Travails of a Wounded Brigadier: Charles K. Graham’s Gettysburg Experiences

     Brigadier General Charles K. Graham of New York, who commanded the First Brigade of the First Division of the III Army Corps at Gettysburg, was wounded and captured in the late afternoon of July 2, 1863 in the bitter fighting near the Sherfy peach orchard by soldiers of the 21st Mississippi of Barksdale’s brigade. In 1888, this private letter that General Graham wrote to his wife while he was imprisoned at Libby Prison in Richmond, Virginia saw publication in the Ohio Soldier newspaper, a newspaper “devoted to the interests of the surviving soldiers of the war for the Union.”

“A comrade sends up the following extract from a letter written by General Charles A. Graham of New York who was severely wounded and made prisoner at the Battle of Gettysburg,” the newspaper reported. “The letter was written to his wife while he was confined in the infamous Libby Prison. It was conveyed to Fortress Monroe by an exchanged wounded soldier who contrived to secrete it between the bands and splints that encircled his broken arm and was thus enabled to reach its destination. It will be noted that it breaks off abruptly, probably because “the mail” was ready to depart before it was finished.”

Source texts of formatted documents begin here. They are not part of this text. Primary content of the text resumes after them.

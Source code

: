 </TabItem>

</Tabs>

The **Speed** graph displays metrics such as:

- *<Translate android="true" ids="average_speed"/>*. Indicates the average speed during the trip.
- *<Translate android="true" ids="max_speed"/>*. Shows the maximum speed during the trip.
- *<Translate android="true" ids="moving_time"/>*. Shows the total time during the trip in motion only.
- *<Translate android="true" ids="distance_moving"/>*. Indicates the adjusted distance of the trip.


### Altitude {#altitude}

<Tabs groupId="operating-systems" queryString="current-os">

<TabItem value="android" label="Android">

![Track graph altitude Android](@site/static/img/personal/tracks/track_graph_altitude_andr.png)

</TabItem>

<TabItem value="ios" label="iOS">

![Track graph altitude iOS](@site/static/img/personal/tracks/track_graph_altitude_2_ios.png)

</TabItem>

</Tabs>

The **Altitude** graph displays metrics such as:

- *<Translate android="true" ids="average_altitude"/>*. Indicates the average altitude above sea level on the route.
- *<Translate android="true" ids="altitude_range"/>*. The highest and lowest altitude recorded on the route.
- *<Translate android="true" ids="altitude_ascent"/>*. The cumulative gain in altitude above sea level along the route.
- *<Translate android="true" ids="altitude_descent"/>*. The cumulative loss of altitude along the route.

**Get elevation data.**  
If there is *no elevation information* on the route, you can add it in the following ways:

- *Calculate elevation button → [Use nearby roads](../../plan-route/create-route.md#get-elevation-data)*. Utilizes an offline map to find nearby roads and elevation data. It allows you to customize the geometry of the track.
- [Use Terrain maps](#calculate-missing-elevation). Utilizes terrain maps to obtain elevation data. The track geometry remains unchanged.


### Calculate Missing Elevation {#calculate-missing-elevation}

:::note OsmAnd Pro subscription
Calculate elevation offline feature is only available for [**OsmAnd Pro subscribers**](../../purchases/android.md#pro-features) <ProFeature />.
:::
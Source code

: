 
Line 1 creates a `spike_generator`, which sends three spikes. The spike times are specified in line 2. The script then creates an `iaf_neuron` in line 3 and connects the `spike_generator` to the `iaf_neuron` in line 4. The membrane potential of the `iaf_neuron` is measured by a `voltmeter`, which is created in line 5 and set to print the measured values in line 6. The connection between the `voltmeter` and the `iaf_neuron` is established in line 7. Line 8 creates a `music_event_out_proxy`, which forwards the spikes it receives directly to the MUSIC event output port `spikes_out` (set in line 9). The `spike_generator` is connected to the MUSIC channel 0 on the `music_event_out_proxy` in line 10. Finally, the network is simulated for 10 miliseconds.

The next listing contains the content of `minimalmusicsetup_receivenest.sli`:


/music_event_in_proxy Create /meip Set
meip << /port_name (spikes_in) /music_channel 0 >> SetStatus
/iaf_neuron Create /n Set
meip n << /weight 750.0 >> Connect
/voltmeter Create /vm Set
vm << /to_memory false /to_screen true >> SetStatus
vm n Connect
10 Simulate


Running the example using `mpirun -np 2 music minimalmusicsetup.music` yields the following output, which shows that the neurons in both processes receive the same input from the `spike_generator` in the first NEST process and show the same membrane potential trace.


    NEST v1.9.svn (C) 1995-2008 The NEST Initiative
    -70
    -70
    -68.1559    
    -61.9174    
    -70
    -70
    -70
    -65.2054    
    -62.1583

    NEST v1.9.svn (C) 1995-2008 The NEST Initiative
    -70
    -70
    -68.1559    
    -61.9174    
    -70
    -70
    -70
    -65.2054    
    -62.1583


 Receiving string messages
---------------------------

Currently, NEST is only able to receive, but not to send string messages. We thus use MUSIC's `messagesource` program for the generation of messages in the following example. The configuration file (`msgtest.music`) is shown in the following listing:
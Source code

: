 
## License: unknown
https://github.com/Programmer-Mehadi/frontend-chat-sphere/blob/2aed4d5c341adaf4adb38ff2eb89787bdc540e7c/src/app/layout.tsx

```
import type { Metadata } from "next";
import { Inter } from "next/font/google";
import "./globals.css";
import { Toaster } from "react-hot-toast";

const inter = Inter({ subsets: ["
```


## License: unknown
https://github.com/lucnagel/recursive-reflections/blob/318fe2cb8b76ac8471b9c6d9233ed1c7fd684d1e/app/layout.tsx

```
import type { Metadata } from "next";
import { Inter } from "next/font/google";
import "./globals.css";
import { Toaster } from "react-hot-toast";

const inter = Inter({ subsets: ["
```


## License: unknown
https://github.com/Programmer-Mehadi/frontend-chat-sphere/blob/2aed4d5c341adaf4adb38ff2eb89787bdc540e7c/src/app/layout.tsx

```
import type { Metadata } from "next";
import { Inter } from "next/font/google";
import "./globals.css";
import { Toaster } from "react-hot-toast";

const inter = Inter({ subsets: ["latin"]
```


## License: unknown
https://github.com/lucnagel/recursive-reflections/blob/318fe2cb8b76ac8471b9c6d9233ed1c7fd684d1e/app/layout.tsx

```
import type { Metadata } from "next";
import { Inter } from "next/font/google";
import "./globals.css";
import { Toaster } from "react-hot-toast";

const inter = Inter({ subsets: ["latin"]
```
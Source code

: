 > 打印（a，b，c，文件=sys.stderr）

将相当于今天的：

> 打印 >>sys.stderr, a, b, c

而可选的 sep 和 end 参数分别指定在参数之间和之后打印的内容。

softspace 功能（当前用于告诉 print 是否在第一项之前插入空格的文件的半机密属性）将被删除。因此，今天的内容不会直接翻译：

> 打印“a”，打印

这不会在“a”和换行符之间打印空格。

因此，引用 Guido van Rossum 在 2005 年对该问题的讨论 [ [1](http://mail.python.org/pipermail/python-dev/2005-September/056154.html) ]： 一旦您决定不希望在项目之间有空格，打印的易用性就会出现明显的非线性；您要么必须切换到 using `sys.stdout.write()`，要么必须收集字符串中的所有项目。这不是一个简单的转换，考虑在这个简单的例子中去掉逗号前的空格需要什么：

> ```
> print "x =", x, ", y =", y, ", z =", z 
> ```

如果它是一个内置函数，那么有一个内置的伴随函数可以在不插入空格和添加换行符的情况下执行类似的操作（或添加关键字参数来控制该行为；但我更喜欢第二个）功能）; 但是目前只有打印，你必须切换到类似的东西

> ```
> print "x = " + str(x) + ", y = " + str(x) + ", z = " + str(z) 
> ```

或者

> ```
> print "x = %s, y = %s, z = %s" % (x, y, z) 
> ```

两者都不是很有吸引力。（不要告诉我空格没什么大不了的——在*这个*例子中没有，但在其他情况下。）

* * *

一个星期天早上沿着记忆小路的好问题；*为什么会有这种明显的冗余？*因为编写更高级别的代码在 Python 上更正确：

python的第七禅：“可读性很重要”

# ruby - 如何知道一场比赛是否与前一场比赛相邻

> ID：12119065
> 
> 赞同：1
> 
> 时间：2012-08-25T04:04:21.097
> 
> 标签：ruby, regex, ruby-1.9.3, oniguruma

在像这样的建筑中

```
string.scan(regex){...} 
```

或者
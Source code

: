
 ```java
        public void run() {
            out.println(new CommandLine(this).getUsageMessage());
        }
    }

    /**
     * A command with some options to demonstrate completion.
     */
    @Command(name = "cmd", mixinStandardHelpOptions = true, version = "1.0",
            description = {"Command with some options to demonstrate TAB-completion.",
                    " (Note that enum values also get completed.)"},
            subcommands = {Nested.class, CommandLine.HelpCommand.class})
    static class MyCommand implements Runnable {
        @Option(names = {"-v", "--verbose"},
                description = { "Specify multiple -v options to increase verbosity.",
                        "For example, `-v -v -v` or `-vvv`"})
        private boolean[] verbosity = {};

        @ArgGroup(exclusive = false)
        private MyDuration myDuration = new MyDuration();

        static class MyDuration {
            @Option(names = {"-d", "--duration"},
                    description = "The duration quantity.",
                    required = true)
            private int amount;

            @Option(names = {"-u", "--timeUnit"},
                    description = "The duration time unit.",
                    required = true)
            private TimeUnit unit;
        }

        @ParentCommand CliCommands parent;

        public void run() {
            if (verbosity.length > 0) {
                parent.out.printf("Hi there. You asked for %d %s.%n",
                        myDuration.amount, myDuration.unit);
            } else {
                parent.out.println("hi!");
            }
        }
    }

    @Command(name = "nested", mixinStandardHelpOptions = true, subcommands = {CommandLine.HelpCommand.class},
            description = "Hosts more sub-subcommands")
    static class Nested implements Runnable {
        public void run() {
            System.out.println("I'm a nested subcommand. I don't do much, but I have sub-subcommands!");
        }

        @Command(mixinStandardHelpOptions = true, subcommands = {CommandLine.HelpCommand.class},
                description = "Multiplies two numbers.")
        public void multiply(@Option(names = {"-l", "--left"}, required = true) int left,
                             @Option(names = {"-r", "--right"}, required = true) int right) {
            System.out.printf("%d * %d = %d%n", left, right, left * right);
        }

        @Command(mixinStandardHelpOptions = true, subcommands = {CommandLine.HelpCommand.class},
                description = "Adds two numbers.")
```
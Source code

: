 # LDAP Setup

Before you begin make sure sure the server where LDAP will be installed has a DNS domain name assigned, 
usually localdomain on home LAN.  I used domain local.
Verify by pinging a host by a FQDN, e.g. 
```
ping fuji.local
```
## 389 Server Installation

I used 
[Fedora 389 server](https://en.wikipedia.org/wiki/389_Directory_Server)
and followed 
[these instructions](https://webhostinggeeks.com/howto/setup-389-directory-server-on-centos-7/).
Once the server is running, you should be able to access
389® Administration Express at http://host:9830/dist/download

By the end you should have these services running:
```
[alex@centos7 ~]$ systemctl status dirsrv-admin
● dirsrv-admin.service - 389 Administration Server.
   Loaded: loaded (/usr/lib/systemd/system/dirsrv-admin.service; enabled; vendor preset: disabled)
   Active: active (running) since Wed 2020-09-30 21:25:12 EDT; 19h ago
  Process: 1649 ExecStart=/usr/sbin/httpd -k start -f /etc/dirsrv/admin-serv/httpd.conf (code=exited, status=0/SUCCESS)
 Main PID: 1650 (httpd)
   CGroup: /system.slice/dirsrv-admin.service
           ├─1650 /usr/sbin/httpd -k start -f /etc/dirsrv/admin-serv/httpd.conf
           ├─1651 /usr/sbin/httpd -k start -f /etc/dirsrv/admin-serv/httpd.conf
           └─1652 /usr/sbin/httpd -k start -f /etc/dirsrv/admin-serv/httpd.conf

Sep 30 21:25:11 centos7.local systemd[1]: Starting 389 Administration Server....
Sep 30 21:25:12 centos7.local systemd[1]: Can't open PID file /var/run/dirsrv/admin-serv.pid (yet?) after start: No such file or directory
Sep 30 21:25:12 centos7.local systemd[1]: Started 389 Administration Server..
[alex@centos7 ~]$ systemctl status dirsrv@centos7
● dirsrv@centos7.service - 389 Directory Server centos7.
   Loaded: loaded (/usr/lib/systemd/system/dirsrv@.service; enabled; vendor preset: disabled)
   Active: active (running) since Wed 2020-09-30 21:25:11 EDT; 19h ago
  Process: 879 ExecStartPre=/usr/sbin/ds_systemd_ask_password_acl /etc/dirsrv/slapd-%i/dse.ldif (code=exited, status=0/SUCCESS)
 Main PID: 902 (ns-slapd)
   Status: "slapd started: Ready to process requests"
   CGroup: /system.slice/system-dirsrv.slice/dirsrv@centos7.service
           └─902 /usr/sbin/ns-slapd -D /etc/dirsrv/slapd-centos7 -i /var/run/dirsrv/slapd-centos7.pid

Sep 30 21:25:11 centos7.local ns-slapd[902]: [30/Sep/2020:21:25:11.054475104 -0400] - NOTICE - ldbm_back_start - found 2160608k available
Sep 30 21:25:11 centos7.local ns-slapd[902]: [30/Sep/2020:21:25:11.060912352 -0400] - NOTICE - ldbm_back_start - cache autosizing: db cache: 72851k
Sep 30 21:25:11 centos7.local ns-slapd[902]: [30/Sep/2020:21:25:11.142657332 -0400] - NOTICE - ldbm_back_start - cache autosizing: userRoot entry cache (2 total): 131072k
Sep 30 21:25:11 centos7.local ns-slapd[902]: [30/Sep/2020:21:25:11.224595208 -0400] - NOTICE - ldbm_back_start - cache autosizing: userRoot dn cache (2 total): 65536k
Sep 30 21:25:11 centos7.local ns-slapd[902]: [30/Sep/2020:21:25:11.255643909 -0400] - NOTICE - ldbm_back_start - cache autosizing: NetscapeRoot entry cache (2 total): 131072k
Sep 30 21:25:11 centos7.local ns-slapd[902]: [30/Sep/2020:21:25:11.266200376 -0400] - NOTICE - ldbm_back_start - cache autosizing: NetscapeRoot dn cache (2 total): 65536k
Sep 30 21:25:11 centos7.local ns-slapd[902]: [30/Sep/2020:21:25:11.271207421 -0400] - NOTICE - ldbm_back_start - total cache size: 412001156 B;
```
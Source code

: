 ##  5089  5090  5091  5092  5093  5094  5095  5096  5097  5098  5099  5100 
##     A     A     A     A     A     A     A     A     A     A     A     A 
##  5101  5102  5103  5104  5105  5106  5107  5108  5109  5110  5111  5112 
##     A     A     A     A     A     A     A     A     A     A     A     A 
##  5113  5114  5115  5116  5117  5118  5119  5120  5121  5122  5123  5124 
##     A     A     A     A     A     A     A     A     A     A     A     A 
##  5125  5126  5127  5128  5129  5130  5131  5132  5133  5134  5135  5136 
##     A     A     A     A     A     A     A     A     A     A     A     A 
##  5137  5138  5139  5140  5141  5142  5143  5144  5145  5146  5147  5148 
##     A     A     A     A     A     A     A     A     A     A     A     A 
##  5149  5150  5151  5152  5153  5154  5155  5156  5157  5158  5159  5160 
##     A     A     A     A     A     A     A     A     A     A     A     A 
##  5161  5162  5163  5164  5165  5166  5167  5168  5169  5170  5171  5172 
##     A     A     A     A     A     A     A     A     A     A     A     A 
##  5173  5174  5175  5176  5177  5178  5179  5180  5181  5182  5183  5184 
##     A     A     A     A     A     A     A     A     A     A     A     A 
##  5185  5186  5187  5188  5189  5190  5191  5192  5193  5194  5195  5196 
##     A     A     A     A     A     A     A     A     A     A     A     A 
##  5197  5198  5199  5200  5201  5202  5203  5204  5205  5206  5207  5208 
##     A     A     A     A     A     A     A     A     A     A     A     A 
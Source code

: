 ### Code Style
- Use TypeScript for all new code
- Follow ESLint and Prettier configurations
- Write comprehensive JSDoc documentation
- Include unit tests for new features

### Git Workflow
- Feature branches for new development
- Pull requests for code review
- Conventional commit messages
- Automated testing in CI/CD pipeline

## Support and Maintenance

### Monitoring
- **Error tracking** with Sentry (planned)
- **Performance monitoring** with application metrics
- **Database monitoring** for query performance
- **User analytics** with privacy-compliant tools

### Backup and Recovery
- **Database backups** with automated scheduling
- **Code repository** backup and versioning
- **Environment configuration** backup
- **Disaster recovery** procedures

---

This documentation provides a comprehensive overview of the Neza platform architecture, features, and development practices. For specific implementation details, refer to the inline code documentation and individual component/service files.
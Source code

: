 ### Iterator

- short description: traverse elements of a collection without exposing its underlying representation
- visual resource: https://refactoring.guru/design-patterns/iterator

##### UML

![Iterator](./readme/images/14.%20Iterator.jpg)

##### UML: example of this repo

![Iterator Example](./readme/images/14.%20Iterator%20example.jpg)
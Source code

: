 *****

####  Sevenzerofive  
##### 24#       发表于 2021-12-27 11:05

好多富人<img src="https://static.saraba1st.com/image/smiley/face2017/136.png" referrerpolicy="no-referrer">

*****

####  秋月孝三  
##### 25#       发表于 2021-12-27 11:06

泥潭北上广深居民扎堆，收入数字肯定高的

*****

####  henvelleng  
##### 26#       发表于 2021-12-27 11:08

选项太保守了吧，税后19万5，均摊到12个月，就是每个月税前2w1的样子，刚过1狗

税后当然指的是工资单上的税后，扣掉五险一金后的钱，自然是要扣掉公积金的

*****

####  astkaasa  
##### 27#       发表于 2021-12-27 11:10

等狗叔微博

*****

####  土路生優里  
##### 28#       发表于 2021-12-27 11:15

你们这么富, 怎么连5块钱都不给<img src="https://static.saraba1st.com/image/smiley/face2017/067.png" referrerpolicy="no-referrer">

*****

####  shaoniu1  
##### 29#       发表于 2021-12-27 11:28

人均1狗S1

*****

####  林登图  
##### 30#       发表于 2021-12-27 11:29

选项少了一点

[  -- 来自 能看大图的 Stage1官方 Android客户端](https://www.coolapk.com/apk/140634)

Brigadier General Charles K. Graham, commanding the First Brigade, First Division, III Army Corps

General Graham’s letter:

          I was wounded twice, once on the right hip by a piece of shell producing a severe contusion the size of your hand and the second time by a rifle ball which, striking the right sleeve of my coat, passed close to the right shoulder and plowing its way through the muscles and emerging directly over the spine, excavating a canal about four inches in length on my left shoulder by which it took its departure; the length of this wound is over eight inches. The first wound was received about an hour and a half before my capture and the other about an hour before, but so intent were all my thoughts upon the conflict that I paid no attention to them, believing they were mere grazes occasioned by fragments of shell with which the air was filled at the time. My sword was also knocked out of my hand by a rifle ball or piece of shell a few minutes after receiving the second wound.

          In retiring from the field, surmounting the crest of a hill, I saw a regiment in line of battle approaching me. Thinking from its position that it was one of ours, I checked my horse to allow it to come up when I was undeceived as to its character by the well-known battle flag and butternut uniforms of the Rebels. Turning my horse, I drove the spurs into his flanks at the same time throwing my body well forward and to one side of his neck to expose as little of my person as possible to the fire consequent upon my recognition by the enemy. As I did so a volley was discharged at me and my horse either falling from its effects or stumbling from fright rolled me over on the ground. Arising, I essayed to stand but fell back, completely exhausted by fatigue and weakness.

          At this moment, a Rebel private came up and supposing from the single star on my shoulder that I was a major (a single start on the collar designating that rank in their service) exclaimed, “Major, give me that ‘ere gold cord off your hat.” I replied that I was no major, but a general officer and would surrender to an officer of proper rank. Immediately thereafter an officer came up and to him I surrendered. Perceiving that I was feeble and could scarcely stand, he sat down by me a few minutes and when we started off to the rear, he offered me his arm upon which I gladly leaned. As we moved slowly along, he stopped several times to give a little water from his canteen to our wounded. The name of this gallant officer was Charles R. Dudley, a captain in one of the Mississippi regiments. [21st Mississippi] Reaching the woods which skirted the battlefield, he transferred me to the care of one of the wounded soldiers of his own regiment and returned to the field.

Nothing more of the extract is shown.